Work to be completed. Determine how many lines in the material hold the string "rone", then reply with that number only.

Information provided.
[Start of section]
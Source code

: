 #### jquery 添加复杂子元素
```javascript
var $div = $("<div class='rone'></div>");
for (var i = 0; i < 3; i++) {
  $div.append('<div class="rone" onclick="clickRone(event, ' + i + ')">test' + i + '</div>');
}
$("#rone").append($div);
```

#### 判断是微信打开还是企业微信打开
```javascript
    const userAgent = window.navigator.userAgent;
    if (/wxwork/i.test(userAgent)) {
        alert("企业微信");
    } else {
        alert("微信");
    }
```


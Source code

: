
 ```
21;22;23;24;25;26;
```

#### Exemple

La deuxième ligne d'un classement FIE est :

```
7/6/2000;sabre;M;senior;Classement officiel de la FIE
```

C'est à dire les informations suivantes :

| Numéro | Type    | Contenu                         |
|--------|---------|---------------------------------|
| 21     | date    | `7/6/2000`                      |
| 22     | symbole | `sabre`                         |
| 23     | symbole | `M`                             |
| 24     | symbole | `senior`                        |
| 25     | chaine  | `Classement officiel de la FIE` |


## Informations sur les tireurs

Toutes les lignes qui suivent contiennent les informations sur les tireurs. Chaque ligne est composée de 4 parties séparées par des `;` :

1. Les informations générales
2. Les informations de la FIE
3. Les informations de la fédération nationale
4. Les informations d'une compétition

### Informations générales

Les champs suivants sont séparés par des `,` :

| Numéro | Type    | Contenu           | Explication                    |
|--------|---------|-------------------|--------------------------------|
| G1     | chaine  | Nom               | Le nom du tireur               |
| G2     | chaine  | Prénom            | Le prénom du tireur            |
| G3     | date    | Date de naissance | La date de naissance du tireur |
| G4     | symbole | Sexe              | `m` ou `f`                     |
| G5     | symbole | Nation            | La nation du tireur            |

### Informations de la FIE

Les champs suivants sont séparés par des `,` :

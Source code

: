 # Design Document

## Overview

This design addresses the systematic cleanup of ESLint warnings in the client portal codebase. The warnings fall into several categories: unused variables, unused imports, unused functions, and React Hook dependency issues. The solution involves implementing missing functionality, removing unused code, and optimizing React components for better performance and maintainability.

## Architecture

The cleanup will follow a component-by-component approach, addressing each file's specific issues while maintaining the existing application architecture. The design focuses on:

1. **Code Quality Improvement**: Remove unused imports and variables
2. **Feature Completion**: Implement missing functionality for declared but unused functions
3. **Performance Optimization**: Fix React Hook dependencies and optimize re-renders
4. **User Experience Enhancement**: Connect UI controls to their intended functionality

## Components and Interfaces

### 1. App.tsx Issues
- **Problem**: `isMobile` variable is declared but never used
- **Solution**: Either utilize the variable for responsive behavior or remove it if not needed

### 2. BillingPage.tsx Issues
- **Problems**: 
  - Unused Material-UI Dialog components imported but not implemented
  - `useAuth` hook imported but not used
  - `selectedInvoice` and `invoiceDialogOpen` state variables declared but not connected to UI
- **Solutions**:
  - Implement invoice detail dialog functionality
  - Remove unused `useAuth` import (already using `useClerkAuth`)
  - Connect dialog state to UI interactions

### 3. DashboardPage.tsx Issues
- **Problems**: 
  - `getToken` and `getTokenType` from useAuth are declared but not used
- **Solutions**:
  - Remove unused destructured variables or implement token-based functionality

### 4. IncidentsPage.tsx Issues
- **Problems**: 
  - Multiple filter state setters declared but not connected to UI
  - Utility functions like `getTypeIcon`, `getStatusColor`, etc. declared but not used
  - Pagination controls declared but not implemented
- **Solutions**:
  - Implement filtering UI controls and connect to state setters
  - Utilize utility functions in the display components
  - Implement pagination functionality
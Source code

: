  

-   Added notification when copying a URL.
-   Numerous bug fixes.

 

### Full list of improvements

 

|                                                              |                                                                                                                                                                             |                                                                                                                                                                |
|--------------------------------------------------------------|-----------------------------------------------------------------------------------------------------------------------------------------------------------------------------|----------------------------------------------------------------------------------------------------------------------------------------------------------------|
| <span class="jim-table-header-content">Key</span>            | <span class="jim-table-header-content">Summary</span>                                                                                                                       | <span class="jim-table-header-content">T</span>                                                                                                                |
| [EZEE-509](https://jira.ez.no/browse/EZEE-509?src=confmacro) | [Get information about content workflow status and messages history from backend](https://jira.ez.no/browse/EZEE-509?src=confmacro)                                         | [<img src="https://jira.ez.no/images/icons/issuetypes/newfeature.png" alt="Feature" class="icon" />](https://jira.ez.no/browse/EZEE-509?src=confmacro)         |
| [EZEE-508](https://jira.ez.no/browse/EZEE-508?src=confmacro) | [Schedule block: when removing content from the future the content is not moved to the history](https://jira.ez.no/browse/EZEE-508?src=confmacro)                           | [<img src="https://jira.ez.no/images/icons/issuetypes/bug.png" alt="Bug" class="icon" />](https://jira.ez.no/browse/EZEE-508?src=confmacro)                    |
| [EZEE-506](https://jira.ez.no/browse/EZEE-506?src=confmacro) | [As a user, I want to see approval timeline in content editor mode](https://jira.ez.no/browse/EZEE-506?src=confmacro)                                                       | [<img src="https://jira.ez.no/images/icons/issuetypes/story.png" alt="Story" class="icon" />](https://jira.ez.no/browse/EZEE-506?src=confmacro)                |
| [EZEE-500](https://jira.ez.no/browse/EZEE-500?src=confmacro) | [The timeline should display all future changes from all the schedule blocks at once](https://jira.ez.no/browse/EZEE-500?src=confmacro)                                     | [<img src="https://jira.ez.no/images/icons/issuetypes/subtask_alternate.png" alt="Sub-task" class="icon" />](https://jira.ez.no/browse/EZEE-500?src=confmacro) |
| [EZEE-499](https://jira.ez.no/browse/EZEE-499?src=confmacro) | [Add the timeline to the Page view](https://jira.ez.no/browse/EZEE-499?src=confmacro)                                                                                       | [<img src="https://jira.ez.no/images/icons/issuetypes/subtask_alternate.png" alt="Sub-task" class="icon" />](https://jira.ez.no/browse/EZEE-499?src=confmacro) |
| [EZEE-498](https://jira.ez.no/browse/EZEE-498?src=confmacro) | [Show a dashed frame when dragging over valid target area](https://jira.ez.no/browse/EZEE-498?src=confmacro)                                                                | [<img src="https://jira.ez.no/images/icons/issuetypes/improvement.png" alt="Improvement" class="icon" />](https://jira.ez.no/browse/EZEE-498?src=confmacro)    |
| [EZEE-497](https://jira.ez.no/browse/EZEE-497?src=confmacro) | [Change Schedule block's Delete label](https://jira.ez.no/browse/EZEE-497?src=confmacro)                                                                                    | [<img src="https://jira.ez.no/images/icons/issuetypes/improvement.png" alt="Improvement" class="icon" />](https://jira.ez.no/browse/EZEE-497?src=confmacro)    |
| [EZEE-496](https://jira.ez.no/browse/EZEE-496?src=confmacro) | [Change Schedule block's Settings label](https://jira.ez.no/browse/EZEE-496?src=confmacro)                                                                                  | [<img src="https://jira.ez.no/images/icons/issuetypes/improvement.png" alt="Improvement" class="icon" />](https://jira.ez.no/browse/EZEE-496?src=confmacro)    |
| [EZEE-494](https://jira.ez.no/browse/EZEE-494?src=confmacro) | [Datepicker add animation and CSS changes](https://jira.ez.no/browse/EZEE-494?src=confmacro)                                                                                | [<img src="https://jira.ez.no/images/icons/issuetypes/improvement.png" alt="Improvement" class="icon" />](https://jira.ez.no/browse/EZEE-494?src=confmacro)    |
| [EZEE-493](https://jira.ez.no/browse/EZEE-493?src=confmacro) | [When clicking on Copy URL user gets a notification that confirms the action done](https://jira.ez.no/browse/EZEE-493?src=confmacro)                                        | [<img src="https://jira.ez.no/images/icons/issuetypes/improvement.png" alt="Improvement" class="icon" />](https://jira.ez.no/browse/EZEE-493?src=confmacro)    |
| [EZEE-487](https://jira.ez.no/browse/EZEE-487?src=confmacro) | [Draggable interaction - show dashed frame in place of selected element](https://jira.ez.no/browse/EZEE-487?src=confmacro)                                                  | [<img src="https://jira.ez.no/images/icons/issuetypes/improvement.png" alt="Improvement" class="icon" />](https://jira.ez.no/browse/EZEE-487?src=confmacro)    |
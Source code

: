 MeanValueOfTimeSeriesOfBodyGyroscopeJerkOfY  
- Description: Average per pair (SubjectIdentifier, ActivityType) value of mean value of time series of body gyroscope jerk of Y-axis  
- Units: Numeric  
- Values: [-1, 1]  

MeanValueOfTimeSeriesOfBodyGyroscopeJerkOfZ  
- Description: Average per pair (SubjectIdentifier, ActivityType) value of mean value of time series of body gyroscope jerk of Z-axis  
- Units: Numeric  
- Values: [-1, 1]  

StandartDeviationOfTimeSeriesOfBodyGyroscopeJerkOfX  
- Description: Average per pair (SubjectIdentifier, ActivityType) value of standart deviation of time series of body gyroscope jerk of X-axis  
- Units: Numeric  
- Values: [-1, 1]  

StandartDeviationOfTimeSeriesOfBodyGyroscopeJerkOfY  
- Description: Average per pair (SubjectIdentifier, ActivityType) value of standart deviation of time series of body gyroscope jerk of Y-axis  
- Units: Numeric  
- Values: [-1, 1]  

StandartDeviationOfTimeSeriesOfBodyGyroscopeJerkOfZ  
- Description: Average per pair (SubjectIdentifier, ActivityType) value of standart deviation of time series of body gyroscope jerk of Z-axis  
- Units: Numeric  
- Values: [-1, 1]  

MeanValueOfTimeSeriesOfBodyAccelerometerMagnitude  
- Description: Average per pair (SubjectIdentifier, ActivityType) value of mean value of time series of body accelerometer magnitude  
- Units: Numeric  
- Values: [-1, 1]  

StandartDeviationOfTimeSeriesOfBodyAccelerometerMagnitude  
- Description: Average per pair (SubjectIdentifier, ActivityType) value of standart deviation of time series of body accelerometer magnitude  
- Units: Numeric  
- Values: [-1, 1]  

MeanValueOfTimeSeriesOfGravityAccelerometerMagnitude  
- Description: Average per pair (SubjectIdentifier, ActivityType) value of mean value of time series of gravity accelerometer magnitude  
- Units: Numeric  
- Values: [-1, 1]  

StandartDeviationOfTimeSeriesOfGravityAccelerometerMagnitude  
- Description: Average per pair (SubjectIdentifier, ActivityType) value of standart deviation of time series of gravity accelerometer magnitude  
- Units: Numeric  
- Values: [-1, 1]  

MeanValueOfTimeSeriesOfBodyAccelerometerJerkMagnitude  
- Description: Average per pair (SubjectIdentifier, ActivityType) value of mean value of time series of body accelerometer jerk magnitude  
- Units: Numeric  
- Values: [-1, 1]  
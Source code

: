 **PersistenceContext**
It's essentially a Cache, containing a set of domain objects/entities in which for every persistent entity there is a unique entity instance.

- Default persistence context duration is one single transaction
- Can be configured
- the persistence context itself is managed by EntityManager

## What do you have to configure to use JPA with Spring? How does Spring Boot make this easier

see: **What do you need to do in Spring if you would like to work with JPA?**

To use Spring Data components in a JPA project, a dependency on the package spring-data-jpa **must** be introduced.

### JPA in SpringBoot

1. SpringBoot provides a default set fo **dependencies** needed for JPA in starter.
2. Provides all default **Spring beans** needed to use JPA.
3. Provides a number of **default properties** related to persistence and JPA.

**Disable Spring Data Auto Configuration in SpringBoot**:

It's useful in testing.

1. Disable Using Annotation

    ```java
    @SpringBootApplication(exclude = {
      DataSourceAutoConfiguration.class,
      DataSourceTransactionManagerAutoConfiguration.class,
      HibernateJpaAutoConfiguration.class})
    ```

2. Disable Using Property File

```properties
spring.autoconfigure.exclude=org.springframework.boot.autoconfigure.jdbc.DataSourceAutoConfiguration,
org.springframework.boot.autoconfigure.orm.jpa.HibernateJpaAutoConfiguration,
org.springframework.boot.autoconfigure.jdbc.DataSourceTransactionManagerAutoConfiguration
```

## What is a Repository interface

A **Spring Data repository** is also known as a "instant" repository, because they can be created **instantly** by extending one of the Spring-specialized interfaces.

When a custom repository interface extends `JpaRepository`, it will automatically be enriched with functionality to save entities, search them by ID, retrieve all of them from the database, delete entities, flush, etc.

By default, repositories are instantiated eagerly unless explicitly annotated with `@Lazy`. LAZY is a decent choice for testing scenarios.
[End of section]
Written solution. 3